ARM NEON: Regular C code is faster than ARM Neon code in simple multiplication?

I am implementing a simple multiplication for an array using ARM NEON intrinsics. The input is an uint8 array and the output is an uint16 array. However, the regular native code is faster than the NEON optimzied one.

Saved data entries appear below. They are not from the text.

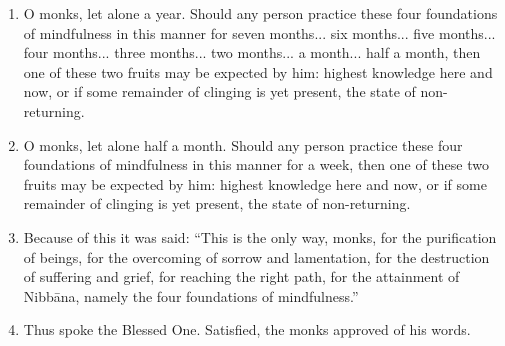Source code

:\documentclass[a4 paper, 12pt]{article}
\begin{document}
\begin{multicols}{2}
\begin{enumerate}[resume]
\item O monks, let alone a year. Should any person practice these four foundations of mindfulness in this manner for seven months... six months... five months... four months... three months... two months... a month... half a month, then one of these two fruits may be expected by him: highest knowledge here and now, or if some remainder of clinging is yet present, the state of non-returning.
\item O monks, let alone half a month. Should any person practice these four foundations of mindfulness in this manner for a week, then one of these two fruits may be expected by him: highest knowledge here and now, or if some remainder of clinging is yet present, the state of non-returning.
\item Because of this it was said: “This is the only way, monks, for the purification of beings, for the overcoming of sorrow and lamentation, for the destruction of suffering and grief, for reaching the right path, for the attainment of Nibbāna, namely the four foundations of mindfulness.”
\item Thus spoke the Blessed One. Satisfied, the monks approved of his words.

\end{enumerate}

\end{multicols}
\end{document}
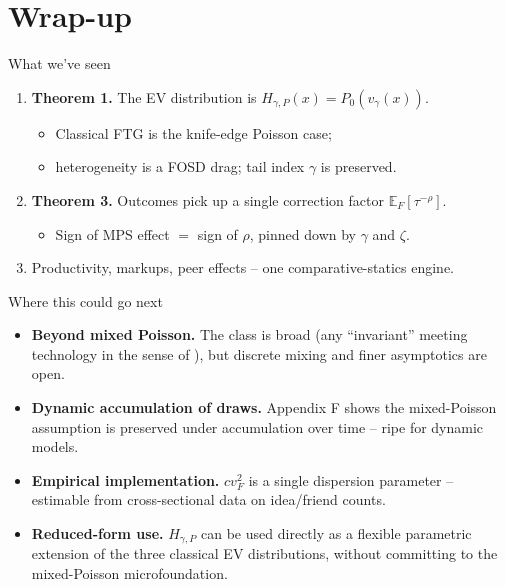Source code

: \documentclass[aspectratio=169,xcolor=dvipsnames]{beamer}
\begin{document}
\section{Wrap-up}

\begin{frame}{What we've seen}
    \begin{enumerate}
        \item \textbf{Theorem 1.} The EV distribution is $H_{\gamma,P}(x) = P_0(v_\gamma(x))$.
        \begin{itemize}
            \item Classical FTG is the knife-edge Poisson case;
            \item heterogeneity is a FOSD drag; tail index $\gamma$ is preserved.
        \end{itemize}
        \vspace{2mm}
        \item \textbf{Theorem 3.} Outcomes pick up a single correction factor $\mathbb{E}_F[\tau^{-\rho}]$.
        \begin{itemize}
            \item Sign of MPS effect $=$ sign of $\rho$, pinned down by $\gamma$ and $\zeta$.
        \end{itemize}
        \vspace{2mm}
        \item Productivity, markups, peer effects -- one comparative-statics engine.
    \end{enumerate}
\end{frame}

\begin{frame}{Where this could go next}
    \begin{itemize}
        \item \textbf{Beyond mixed Poisson.} The class is broad (any ``invariant'' meeting technology in the sense of \citealp{lester2015}), but discrete mixing and finer asymptotics are open.
        \vspace{2mm}
        \item \textbf{Dynamic accumulation of draws.} Appendix F shows the mixed-Poisson assumption is preserved under accumulation over time -- ripe for dynamic models.
        \vspace{2mm}
        \item \textbf{Empirical implementation.} $cv^2_F$ is a single dispersion parameter -- estimable from cross-sectional data on idea/friend counts.
        \vspace{2mm}
        \item \textbf{Reduced-form use.} $H_{\gamma,P}$ can be used directly as a flexible parametric extension of the three classical EV distributions, without committing to the mixed-Poisson microfoundation.
    \end{itemize}
\end{frame}
\end{document}
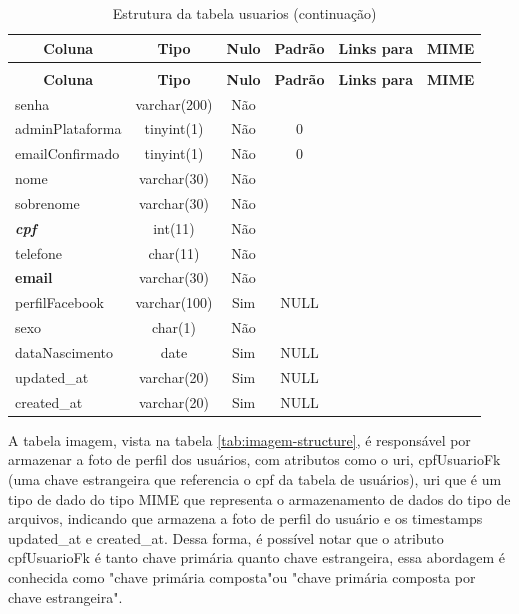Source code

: \documentclass[tcc,capa]{texufpel}
\begin{document}
%
%
\begin{longtable}{|l|c|c|c|l|l|}
\caption{Estrutura da tabela usuarios} \label{tab:usuarios-structure} \\
\hline \multicolumn{1}{|c|}{\textbf{Coluna}} & \multicolumn{1}{|c|}{\textbf{Tipo}} & \multicolumn{1}{|c|}{\textbf{Nulo}} & \multicolumn{1}{|c|}{\textbf{Padrão}} & \multicolumn{1}{|c|}{\textbf{Links para}} & \multicolumn{1}{|c|}{\textbf{MIME}} \\ \hline \hline
\endfirsthead
\caption{Estrutura da tabela usuarios (continuação)} \\
\hline \multicolumn{1}{|c|}{\textbf{Coluna}} & \multicolumn{1}{|c|}{\textbf{Tipo}} & \multicolumn{1}{|c|}{\textbf{Nulo}} & \multicolumn{1}{|c|}{\textbf{Padrão}} & \multicolumn{1}{|c|}{\textbf{Links para}} & \multicolumn{1}{|c|}{\textbf{MIME}} \\ \hline \hline \endhead \endfoot
senha & varchar(200) & Não &  &  &  \\ \hline
adminPlataforma & tinyint(1) & Não & 0 &  &  \\ \hline
emailConfirmado & tinyint(1) & Não & 0 &  &  \\ \hline
nome & varchar(30) & Não &  &  &  \\ \hline
sobrenome & varchar(30) & Não &  &  &  \\ \hline
\textbf{\textit{cpf}} & int(11) & Não &  &  &  \\ \hline
telefone & char(11) & Não &  &  &  \\ \hline
\textbf{email} & varchar(30) & Não &  &  &  \\ \hline
perfilFacebook & varchar(100) & Sim & NULL &  &  \\ \hline
sexo & char(1) & Não &  &  &  \\ \hline
dataNascimento & date & Sim & NULL &  &  \\ \hline
updated\_at & varchar(20) & Sim & NULL &  &  \\ \hline
created\_at & varchar(20) & Sim & NULL &  &  \\ \hline
\end{longtable}


A tabela imagem, vista na tabela \ref{tab:imagem-structure}, é responsável por armazenar a foto de perfil dos usuários, com atributos como o uri, cpfUsuarioFk (uma chave estrangeira que referencia o cpf da tabela de usuários), uri que é um tipo de dado do tipo MIME que representa o armazenamento de dados do tipo de arquivos, indicando que armazena a foto de perfil do usuário e os timestamps updated\_at e created\_at. Dessa forma, é possível notar que o atributo cpfUsuarioFk é tanto chave primária quanto chave estrangeira, essa abordagem é conhecida como "chave primária composta"\space ou "chave primária composta por chave estrangeira". 
\end{document}
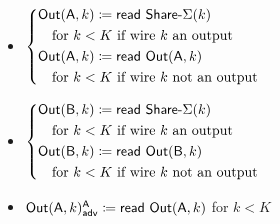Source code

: \begin{itemize}
\item $\begin{cases*} \Out(\A,k) \coloneqq \read{\SumShare(k)} \\ \hspace{10pt} \text{for $k < K$ if wire $k$ an output} \\ \Out(\A,k) \coloneqq \read{\Out(\A,k)} \\ \hspace{10pt} \text{for $k < K$ if wire $k$ not an output} \end{cases*}$
\item $\begin{cases*} \Out(\B,k) \coloneqq \read{\SumShare(k)} \\ \hspace{10pt} \text{for $k < K$ if wire $k$ an output} \\ \Out(\B,k) \coloneqq \read{\Out(\B,k)} \\ \hspace{10pt} \text{for $k < K$ if wire $k$ not an output} \end{cases*}$
\item {\color{blue} $\mathsf{Out}(\mathsf{A},k)^{\mathsf{A}}_{\mathsf{adv}} \coloneqq \mathsf{read} \ \mathsf{Out}(\mathsf{A},k)$ for $k < K$}
\end{itemize}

Can anyone help figure out how I can improve the NEON code?

My regular code is

    uint16_t scale_factor = 300;
    for(int i = 0; i < output_size; i++)
    {        
        out_16bit[i] = (uint16_t)(in_ptr[i] * scale_factor) ;
    }

My NEON code is

    uint16_t* out_ptr = out_16bit;
    uint8_t* in_ptr = in_8bit;
    uint16_t scale_factor = 300;

    for(int i = 0; i < out_size/16; i++)
    {
        uint8x16_t in_v0 = vld1q_u8(in_ptr);
        in_ptr += 16;

        uint16x8_t in_16_v0 = vmovl_u8(vget_low_u8(in_v0));
        uint16x8_t in_16_v1 = vmovl_u8(vget_high_u8(in_v0));

        uint16x8_t res_0 = vmulq_n_u16(in_16_v0, scale_factor);
        uint16x8_t res_1 = vmulq_n_u16(in_16_v1, scale_factor);

        // code below takes long time
        vst1q_u16(out_ptr,res_0);  
        vst1q_u16(out_ptr+8,res_1);  
        out_ptr += 16;

    }

I also did some profiling and found out that if I comment out either vst1q_u16s or out_ptr += 16, the speed is fast. But if I keep both as above, it's very slow. So I guess it might be because the increment of pointer is waiting the finishing of vst1q_u16? Then I updated the NEON code to add some code between vst1q_u16 and out_ptr+=16 as below,

    uint8x16_t in_v0 = vld1q_u8(in_ptr);
    uint16x8_t in_16_v0 = vmovl_u8(vget_low_u8(in_v0));
    uint16x8_t in_16_v1 = vmovl_u8(vget_high_u8(in_v0));

    uint16x8_t res_0 = vmulq_n_u16(in_16_v0, scale_factor);
    uint16x8_t res_1 = vmulq_n_u16(in_16_v1, scale_factor);
    vst1q_u16(out_ptr,res_0);  
    vst1q_u16(out_ptr+8,res_1);  
    for(int i = 1; i < out_size/16; i++)
    {

        in_v0 = vld1q_u8(in_ptr);
        in_16_v0 = vmovl_u8(vget_low_u8(in_v0));
        in_16_v1 = vmovl_u8(vget_high_u8(in_v0));
    
        out_ptr += 16;

        res_0 = vmulq_n_u16(in_16_v0, scale_factor);
        res_1 = vmulq_n_u16(in_16_v1, scale_factor);

        vst1q_u16(out_ptr,res_0);  
        vst1q_u16(out_ptr+8,res_1);  

    
    }

But this change didn't work...Please help advise what I should do...Thank you.

Solution

The simple answer, as in the comments, is auto-vectorization. I'm unsure for clang 6, but certainly more recent clang will by default auto-vectorize to Neon when targeting Neon platforms, and it will be very hard to beat that auto-vectorization on something as simple as this multiplication. Maybe with the best loop unrolling for your particular processor. But it is very easy to be worse than auto-vectorization. Godbolt is a very good way to go to compare, along with profiling all your changes.

All the comments make good points too.

For more documentation on best practice for Neon intrinsics, Arm's Neon microsite has very useful information, especially the doc on Optimizing C with Neon intrinsics.